Yah, hard question, eh? In reality, I don't think there's any way to "make sure" a given kid engages/is accepted. Too much depends on issues of "fit" that aren't controllable. Some kids respond well to loose, informal troops. Some yearn for high structure. Some love to compete. Some hate competition.

 

All the assorted alphabet soup programs come down to some very simple things, though. To engage and be accepted, a boy has to be encouraged to try, and has to experience success. Early and often.

 

Dat's why FCFY - to try to create more successes early on. Kinda lame, institutional way to do that, but dat's all top-down can get you. Real success here is bottom-up. Most scouters try to get 1st year boys to summer camp, largely because it provides a lot of small opportunities for encouragement and small successes. One boy is a good tree-climber; one is a good swimmer. Another gets an archery bullseye, another knows funny songs for da campfire. Camp creates lots of chances for success in front of peers, and a lot of doin' things together. Dat's what makes friends and engagement.

 

Very active troops accomplish the same thing, eh? The more active the program, the more opportunities for success. Similarly, the more active the boy, the more the boy tries, the more possibilities for success and (peer) recognition. Same with sports, eh? Da more times at bat, the greater the chance for the one hit that makes all the strikeouts go away.

 

In my experience, Lisa'bob is right; the best bet are havin' great scouters workin' with the kids, eh? Ones that try to find each boy's interest/strength, and help him to find success. And then trumpet it - talk it up in front of the other boys. "Yah, dat was so cool when Luke immitated my silly Minnesota accent at da campfire last night, eh?" And if an older boy actually calls a young boy "cool." Wooh. Dat's solid gold, eh?

 

As a den leader, first, recognize your limitations. There's not that much you can do. Don't grade your success or failure as a den leader on this. After that, I'd suggest:

 

1) Lots of different activities, done as impromptu teams. Rotate 'em up to avoid cliques. Give each boy in your den a chance to shine, and build confidence.

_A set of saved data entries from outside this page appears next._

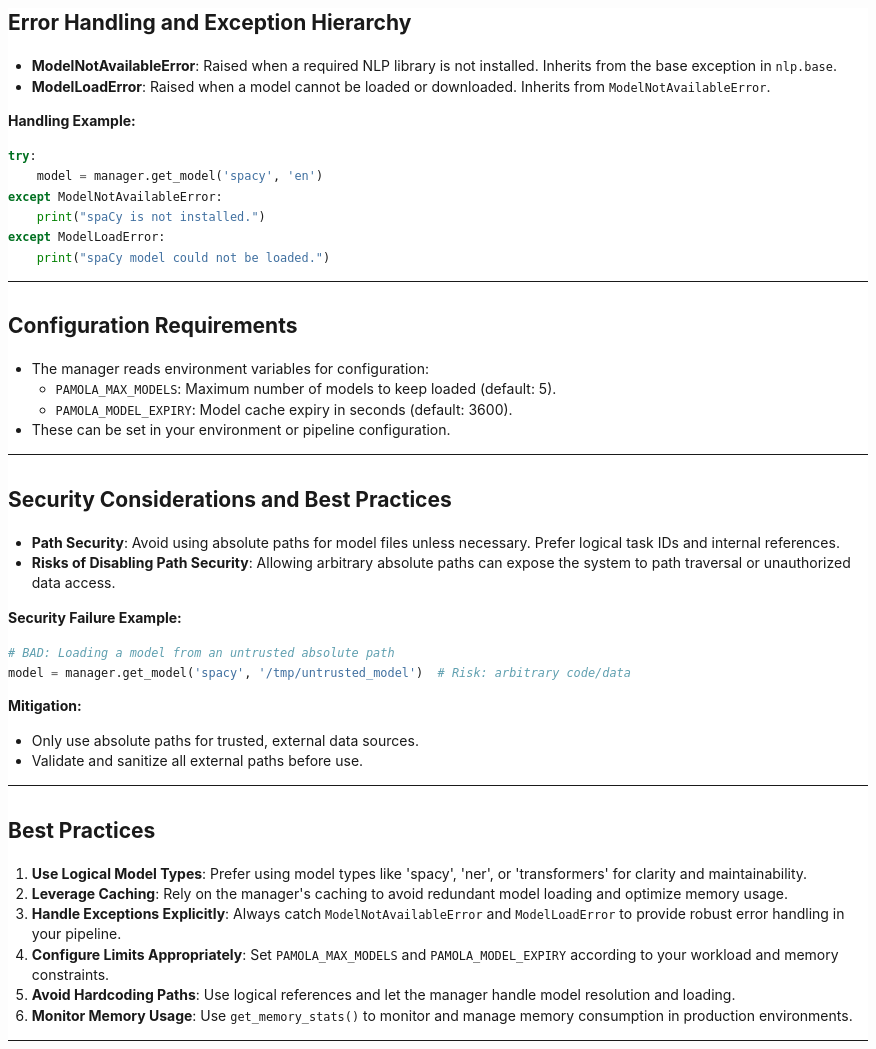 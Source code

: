 
## Error Handling and Exception Hierarchy

- **ModelNotAvailableError**: Raised when a required NLP library is not installed. Inherits from the base exception in `nlp.base`.
- **ModelLoadError**: Raised when a model cannot be loaded or downloaded. Inherits from `ModelNotAvailableError`.

**Handling Example:**
```python
try:
    model = manager.get_model('spacy', 'en')
except ModelNotAvailableError:
    print("spaCy is not installed.")
except ModelLoadError:
    print("spaCy model could not be loaded.")
```

---

## Configuration Requirements

- The manager reads environment variables for configuration:
    - `PAMOLA_MAX_MODELS`: Maximum number of models to keep loaded (default: 5).
    - `PAMOLA_MODEL_EXPIRY`: Model cache expiry in seconds (default: 3600).
- These can be set in your environment or pipeline configuration.

---

## Security Considerations and Best Practices

- **Path Security**: Avoid using absolute paths for model files unless necessary. Prefer logical task IDs and internal references.
- **Risks of Disabling Path Security**: Allowing arbitrary absolute paths can expose the system to path traversal or unauthorized data access.

**Security Failure Example:**
```python
# BAD: Loading a model from an untrusted absolute path
model = manager.get_model('spacy', '/tmp/untrusted_model')  # Risk: arbitrary code/data
```
**Mitigation:**
- Only use absolute paths for trusted, external data sources.
- Validate and sanitize all external paths before use.

---

## Best Practices

1. **Use Logical Model Types**: Prefer using model types like 'spacy', 'ner', or 'transformers' for clarity and maintainability.
2. **Leverage Caching**: Rely on the manager's caching to avoid redundant model loading and optimize memory usage.
3. **Handle Exceptions Explicitly**: Always catch `ModelNotAvailableError` and `ModelLoadError` to provide robust error handling in your pipeline.
4. **Configure Limits Appropriately**: Set `PAMOLA_MAX_MODELS` and `PAMOLA_MODEL_EXPIRY` according to your workload and memory constraints.
5. **Avoid Hardcoding Paths**: Use logical references and let the manager handle model resolution and loading.
6. **Monitor Memory Usage**: Use `get_memory_stats()` to monitor and manage memory consumption in production environments.

---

2) Lots of outdoors, with unsupervised/independent/adult-free time. That's where the action is in Boy Scoutin'. If your boys come with some confidence & good habits, that'll go a long way to generatin' early successes.

3) Help each boy find a good fit in a troop. I wouldn't get hung up on structural stuff - FCFY or not, NSP or not, etc. The structure doesn't matter that much, as long as the adults and youth are comfortable with the structure and use it well. Are the boys welcomed and included/valued, or baby-sat? Are the first activities for visitin' webelos or new scouts ones where the young guys can have fun and succeed on their own terms? Does a boy "make a connection" with an adult or older boy in the troop (i.e. he goes home feelin' the older boy is a friend, and he wants to be like him?)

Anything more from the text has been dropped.